Component | Failures per Year | Hours to Recover (component) | Hours to failover (redundant) | Hours Failed per year |
WAN Link | .5 | 8 | .05 | .025 |
Routers, Devices | .2 | 4 | .05 | .01 |
SAN Fabric | .2 | 4 | .01 | .002 |
SAN LUN | .1 | 12 | .12 | .12 |
Server | .5 | 8 | .05 | .025 |
Power/Cooling | .2 | 2 | 0 | 0 |
Notice nice small numbers in the far right column. Redundant systems tend to do a nice job of reducing MTTR.
Note that if you believe in complexity and the human factor, you might argue that because they are more complex, redundant systems have more failures. I'm sure this is true, but I haven't considered that for this post (yet). Note also that I consider SAN LUN failure to be the same as for the non-redundant case. I've considered that LUN's are always configured with some for on redundancy, even in the non-redundant scenario.
Now apply it to a typical redundant application stack. The stack mixed active/active, active passive. There are differences in failure rates of active/active and active/passive HA pairs, but for this post, the difference is minor enough to ignore. (Half the time, when a active/passive pair has a failure, the passive device is the one that failed, so service is unaffected. Active/active pairs therefor have a service affecting failure twice as often.)
Under normal operation, the green devices are active, and failure of any active device causes an application outage equal to the failover time of the high availability device pair.
The estimates for failure frequency and recovery time are:
Component | Failures per Year | Hours to failover (MTTR) | Hours Failed per year |
WAN Link | .5 | .05 | .025 |
Router | .2 | .05 | .01 |
Firewall | .2 | .05 | .01 |
Load Balancers | .2 | .05 | .01 |
Switch | .2 | .05 | .01 |
Web Server | .5 | .05 | .025 |
Switch | .2 | .05 | .01 |
Database Server | .5 | .05 | .025 |
SAN Fabric | .2 | .01 | .002 |
SAN LUN | .1 | .12 | .12 |
Power/Cooling | 1 | 0 | 0 |
Total | .25 = 15 min |
These numbers imply some assumptions about some of the components. For example, in this trivial case, I'm assuming that :
- The WAN links must not be in the same conduit, or terminate on the same device at the upstream ISP. Otherwise they would not be considered redundant. Also, the WAN links likely will be active/active, so the probability of failure will double.
- Networks, Layer 3 verses Layer 2. I'll go out on a limb here. In spite of what vendors promise, under most conditions, layer 2 redundancy (i.e. spanning tree managed link redundancy) does not have higher availability than a similarly designed network with layer 3 redundancy (routing protocols). My experience is that the phrase 'friends don't let friends run spanning tree' is true, and that the advantages gained by the link redundancy provided by layer 2 designs are outweighed by the increased probability of spanning tree loop related network failure.
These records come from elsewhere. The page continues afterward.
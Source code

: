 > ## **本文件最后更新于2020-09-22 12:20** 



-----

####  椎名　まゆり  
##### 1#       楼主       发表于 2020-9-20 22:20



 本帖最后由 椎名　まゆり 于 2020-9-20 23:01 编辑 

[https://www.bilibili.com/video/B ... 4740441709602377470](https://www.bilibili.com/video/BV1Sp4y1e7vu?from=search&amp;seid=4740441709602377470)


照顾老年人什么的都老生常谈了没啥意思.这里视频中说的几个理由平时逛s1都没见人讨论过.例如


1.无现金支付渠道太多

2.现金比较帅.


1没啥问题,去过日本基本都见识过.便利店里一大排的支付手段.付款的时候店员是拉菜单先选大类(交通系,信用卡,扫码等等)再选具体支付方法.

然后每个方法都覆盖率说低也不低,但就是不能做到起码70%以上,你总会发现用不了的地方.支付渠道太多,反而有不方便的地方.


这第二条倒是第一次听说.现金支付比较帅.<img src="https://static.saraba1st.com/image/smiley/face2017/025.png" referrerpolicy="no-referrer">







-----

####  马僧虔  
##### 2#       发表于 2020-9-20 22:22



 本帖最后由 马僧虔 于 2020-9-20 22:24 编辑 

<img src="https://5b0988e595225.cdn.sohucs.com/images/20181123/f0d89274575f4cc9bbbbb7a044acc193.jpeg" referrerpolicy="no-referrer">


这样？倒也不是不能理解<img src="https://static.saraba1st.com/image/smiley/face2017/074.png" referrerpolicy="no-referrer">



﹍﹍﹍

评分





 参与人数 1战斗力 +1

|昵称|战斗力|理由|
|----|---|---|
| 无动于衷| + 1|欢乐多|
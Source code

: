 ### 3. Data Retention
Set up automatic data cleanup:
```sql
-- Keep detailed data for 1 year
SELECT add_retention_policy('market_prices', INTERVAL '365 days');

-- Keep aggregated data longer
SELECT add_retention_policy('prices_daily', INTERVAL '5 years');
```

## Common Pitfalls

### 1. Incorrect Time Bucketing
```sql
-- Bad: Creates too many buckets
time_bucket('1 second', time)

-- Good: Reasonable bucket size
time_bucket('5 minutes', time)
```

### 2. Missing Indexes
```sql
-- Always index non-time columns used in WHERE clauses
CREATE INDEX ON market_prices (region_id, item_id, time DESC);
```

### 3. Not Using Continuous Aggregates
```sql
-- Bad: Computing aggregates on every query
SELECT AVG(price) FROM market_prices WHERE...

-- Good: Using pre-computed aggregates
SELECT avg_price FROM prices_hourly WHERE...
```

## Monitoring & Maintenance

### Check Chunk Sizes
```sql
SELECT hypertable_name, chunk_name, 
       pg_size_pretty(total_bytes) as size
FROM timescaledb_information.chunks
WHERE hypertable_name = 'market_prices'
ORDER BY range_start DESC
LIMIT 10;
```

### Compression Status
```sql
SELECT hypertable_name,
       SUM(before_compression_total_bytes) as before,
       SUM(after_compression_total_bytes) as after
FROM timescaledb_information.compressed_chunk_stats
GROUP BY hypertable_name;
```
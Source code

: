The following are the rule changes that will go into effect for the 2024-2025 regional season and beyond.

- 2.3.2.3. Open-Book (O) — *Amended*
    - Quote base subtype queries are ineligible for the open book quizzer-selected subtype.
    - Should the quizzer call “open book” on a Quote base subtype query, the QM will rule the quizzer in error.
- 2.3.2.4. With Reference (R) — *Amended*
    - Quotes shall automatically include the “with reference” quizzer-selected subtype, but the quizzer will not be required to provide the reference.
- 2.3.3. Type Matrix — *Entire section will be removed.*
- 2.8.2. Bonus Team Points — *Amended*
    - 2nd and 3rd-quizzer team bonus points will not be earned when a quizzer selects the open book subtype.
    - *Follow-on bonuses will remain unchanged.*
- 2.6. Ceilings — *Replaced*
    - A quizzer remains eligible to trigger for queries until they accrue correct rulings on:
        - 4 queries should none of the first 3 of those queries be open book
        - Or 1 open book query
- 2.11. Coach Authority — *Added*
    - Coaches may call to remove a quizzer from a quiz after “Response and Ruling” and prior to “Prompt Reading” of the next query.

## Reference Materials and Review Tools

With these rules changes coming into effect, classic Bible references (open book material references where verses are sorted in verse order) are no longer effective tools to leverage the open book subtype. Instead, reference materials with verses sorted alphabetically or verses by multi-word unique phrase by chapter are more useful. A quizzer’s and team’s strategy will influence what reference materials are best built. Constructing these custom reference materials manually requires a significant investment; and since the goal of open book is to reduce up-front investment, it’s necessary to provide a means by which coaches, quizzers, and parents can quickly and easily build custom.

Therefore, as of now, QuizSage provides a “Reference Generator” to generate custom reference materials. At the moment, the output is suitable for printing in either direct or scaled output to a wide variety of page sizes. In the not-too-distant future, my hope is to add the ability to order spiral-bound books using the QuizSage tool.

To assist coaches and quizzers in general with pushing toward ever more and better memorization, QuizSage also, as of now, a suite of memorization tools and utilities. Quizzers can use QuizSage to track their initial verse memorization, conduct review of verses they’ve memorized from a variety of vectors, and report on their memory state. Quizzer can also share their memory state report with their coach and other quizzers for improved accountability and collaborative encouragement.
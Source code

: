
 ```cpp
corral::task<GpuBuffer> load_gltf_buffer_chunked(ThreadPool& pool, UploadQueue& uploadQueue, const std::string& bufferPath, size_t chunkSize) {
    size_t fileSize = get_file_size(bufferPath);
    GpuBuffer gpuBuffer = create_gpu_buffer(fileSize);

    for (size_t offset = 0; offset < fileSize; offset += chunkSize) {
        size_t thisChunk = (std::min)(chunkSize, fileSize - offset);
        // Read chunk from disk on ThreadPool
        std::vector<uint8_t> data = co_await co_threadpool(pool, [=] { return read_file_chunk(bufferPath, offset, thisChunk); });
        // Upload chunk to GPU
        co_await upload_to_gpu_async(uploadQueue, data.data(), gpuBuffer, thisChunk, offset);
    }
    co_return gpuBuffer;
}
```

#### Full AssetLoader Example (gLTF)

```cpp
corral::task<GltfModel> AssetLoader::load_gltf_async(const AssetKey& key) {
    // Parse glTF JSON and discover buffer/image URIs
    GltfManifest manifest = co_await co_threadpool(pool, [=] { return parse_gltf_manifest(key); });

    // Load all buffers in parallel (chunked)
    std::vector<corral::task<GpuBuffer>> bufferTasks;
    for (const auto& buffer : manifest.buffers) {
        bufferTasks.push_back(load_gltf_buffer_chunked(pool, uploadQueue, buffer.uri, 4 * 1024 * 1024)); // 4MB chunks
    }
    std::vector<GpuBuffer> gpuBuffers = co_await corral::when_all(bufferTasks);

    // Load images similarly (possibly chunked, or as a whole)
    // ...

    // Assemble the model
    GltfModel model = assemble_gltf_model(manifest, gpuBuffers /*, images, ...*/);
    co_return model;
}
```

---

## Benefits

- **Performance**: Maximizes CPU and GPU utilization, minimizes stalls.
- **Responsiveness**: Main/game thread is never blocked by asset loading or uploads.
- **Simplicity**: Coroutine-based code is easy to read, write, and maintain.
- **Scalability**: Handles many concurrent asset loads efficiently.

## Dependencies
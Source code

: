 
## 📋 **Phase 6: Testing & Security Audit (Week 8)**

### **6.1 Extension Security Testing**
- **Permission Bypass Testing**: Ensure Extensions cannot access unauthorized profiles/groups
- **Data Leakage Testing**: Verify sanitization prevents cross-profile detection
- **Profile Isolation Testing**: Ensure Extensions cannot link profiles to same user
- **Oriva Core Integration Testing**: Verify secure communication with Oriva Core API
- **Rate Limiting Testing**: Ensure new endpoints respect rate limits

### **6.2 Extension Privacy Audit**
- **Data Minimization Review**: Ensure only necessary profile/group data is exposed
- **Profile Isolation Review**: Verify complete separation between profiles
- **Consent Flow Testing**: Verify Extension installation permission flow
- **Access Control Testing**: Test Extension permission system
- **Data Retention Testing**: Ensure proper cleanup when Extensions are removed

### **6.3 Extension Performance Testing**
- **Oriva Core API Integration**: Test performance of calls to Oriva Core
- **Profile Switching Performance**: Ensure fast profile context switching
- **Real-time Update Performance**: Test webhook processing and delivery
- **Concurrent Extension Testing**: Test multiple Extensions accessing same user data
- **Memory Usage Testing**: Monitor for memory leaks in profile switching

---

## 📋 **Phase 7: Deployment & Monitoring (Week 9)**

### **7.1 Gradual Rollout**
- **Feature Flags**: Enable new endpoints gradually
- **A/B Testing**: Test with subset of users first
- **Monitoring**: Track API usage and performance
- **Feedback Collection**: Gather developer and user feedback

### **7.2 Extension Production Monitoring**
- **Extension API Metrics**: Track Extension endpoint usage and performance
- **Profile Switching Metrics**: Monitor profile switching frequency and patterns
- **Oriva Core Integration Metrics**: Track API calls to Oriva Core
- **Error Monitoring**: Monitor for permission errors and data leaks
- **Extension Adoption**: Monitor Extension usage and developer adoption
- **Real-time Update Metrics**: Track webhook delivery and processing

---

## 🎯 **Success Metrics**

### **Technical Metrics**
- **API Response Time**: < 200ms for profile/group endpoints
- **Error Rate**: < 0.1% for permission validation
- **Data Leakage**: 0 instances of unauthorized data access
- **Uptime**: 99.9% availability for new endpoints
- Power failures are assumed to be covered by battery/generator. But many hosting facilities still have service affecting power/cooling failures. If I were presenting theses numbers to a client, I'd factor in power and cooling somehow, perhaps by guesstimating a hour or so per year, depending on the facility
These numbers look pretty good, but don't start jumping up and down yet.
Humans are in the loop, but not accounted for in this calculation. As I indicated in the human factor, the human can, in the case where redundant systems are properly designed and deployed, be the largest cause of down time (the keyboard-chair interface is non-redundant). Also, there is no consideration for the application itself (bugs, bad failed deployments) or consideration for the database (performance problems, bugs). As indicated in previous post, a poorly designed application that is down every week because of performance issues or bugs isn't going to magically have fewer failures because it is moved to redundant systems. It will just be a poorly designed, redundant application.
Coupled Dependencies
Conclusions
- Structured System Management has the greatest influence on availability.
- With non-redundant but well managed systems, the human factor will be significant, but should not be the major cause of outages.
- With redundant, well managed systems, the human factor may be the largest cause of outages.
- A poorly designed or written application will not be improved by redundancy.